The Trial in American Life weaves Ferguson’s deep knowledge of American history, law, and culture into a fascinating book of tremendous contemporary relevance.
“A distinguished law professor, accomplished historian, and fine writer, Robert Ferguson is uniquely qualified to narrate and analyze high-profile trials in American history. This is a superb book and a tremendous achievement.

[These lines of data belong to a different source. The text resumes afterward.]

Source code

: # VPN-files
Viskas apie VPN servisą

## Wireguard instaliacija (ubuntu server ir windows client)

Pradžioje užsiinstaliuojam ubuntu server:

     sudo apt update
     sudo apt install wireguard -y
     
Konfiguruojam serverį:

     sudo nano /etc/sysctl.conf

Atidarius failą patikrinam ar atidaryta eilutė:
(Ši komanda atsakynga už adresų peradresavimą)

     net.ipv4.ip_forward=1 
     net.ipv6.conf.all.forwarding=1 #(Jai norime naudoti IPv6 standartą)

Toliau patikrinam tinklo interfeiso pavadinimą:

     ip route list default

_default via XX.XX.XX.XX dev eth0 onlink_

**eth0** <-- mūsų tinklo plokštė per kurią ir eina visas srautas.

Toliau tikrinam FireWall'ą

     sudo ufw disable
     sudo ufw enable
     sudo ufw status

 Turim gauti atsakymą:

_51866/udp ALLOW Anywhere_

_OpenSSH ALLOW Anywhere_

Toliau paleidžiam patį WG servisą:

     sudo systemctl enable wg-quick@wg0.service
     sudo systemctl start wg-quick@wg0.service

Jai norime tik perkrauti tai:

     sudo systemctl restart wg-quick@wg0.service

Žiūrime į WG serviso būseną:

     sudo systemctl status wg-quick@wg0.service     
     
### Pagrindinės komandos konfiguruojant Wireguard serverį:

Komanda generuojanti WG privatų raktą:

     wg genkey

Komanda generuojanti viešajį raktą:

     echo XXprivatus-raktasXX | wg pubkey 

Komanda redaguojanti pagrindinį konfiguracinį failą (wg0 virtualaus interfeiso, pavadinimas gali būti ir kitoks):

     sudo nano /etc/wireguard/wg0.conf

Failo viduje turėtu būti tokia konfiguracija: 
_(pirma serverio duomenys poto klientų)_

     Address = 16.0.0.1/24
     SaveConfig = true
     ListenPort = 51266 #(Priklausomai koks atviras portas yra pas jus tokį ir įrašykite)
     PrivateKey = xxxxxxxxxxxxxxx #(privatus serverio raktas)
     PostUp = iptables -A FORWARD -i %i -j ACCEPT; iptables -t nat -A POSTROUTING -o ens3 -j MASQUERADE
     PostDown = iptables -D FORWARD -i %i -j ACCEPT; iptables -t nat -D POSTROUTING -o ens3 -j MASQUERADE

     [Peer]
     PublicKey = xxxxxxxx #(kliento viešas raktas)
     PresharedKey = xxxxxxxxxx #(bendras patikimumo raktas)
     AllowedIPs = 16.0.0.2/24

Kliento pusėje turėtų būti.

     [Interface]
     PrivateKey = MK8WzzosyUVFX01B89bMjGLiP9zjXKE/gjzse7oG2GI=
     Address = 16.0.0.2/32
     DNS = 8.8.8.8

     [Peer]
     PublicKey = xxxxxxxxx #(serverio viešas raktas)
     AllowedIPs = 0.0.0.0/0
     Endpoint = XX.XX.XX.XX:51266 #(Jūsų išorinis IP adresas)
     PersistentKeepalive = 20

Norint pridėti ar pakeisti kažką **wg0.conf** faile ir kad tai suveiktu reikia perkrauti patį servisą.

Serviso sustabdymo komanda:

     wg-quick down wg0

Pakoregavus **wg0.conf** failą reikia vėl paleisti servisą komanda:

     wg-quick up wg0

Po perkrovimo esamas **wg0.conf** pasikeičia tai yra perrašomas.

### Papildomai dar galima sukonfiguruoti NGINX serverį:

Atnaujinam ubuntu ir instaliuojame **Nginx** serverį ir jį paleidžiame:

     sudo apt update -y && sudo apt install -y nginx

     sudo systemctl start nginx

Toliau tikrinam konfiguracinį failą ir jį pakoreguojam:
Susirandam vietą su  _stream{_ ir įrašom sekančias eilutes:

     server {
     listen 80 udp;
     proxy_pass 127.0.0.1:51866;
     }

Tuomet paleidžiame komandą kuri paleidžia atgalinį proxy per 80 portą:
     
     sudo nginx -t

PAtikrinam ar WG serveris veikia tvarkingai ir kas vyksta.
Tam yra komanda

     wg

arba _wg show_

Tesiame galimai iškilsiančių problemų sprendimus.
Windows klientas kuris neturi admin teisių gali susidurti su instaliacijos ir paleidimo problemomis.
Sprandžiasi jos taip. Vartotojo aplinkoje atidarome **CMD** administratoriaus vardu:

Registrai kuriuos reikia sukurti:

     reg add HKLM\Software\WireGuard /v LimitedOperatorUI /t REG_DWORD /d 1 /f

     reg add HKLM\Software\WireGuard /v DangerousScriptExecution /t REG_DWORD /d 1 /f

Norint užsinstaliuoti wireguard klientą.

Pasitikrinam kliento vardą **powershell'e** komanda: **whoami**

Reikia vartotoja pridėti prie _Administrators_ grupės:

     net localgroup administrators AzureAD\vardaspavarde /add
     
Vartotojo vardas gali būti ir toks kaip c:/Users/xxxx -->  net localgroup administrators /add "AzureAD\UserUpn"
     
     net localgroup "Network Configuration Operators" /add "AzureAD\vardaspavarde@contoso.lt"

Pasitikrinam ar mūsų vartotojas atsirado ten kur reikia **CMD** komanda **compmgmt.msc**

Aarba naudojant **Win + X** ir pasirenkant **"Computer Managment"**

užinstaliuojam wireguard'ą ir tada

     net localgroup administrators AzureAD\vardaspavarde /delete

The chapter on John Brown alone is worth the price of admission.”—Judge Richard Posner
“A noted scholar of law and literature, [Ferguson] offers a work that is broad in scope yet focuses our attention on certain themes, notably the possibility of injustice, as illustrated by the Haymarket and Rosenberg prosecutions; the media’s obsession with pandering to baser instincts; and the future of televised trials. . . . One of the best books written on this subject in quite some time.”—Library Journal, starred review
PUBLISHERS WEEKLY
Courtroom trials-from Scopes to O.J. Simpson-are dramatic, multi-layered events that do much to define and redefine American life, addressing questions far beyond that of a defendant's culpability. Ferguson offers an expansive and meticulous examination of American trials, covering everything from courtroom players to the role of television and the press, giving over much of the work to case studies of five of the most notorious trials in American history (including Aaron Burr's, Mary Surratt's and Julius and Ethel Rosenberg's). Ferguson, a law professor, fills readers in on the basics of the courtroom as well as little-known facts about it; jurors, for example, were originally intended to have intimate familiarity with both the accused and the crime, the opposite of the tabulas rasas that make up modern juries. His case histories are vivid and colorful, especially in his account of John Brown's calculated courtroom martyrdom following his failed raid on Harper's Ferry, but his otherwise pedantic approach can grate, blighting a meaty observation or argument with numbingly academic digressions.